EXERCISE AIM:
Throughout the records below, find each line holding "điều" and copy it.

[Saved entries]
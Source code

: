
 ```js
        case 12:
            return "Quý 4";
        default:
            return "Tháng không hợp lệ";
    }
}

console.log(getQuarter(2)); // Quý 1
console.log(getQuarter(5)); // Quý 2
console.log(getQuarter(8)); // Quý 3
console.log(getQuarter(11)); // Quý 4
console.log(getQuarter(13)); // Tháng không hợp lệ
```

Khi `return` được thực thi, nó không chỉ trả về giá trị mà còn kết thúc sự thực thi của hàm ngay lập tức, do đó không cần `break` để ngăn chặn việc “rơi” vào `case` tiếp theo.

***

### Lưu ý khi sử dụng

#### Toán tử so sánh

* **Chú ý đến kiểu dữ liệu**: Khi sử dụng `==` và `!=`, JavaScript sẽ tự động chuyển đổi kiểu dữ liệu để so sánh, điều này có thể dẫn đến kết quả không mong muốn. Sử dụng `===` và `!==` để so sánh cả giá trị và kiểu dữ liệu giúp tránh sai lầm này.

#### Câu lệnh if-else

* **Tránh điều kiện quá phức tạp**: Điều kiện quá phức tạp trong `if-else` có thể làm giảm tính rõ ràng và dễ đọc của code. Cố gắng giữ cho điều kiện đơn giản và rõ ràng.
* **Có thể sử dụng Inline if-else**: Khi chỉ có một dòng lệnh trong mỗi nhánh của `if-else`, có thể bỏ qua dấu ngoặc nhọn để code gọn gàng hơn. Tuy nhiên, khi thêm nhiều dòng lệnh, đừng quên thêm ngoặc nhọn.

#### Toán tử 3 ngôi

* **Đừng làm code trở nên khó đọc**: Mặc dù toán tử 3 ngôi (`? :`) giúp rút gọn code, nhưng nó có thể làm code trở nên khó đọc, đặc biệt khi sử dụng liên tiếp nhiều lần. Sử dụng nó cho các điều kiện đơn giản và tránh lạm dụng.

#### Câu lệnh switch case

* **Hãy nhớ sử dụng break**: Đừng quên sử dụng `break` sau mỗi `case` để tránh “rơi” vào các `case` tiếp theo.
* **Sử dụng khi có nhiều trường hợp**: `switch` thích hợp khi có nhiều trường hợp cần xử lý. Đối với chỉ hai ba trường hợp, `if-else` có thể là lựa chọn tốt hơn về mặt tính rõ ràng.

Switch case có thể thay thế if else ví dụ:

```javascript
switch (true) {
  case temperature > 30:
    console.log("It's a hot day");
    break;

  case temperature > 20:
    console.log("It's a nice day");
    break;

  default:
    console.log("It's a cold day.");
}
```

WRITTEN ANSWER:
* **Chú ý đến kiểu dữ liệu**: Khi sử dụng `==` và `!=`, JavaScript sẽ tự động chuyển đổi kiểu dữ liệu để so sánh, điều này có thể dẫn đến kết quả không mong muốn. Sử dụng `===` và `!==` để so sánh cả giá trị và kiểu dữ liệu giúp tránh sai lầm này.
* **Tránh điều kiện quá phức tạp**: Điều kiện quá phức tạp trong `if-else` có thể làm giảm tính rõ ràng và dễ đọc của code. Cố gắng giữ cho điều kiện đơn giản và rõ ràng.
* **Đừng làm code trở nên khó đọc**: Mặc dù toán tử 3 ngôi (`? :`) giúp rút gọn code, nhưng nó có thể làm code trở nên khó đọc, đặc biệt khi sử dụng liên tiếp nhiều lần. Sử dụng nó cho các điều kiện đơn giản và tránh lạm dụng.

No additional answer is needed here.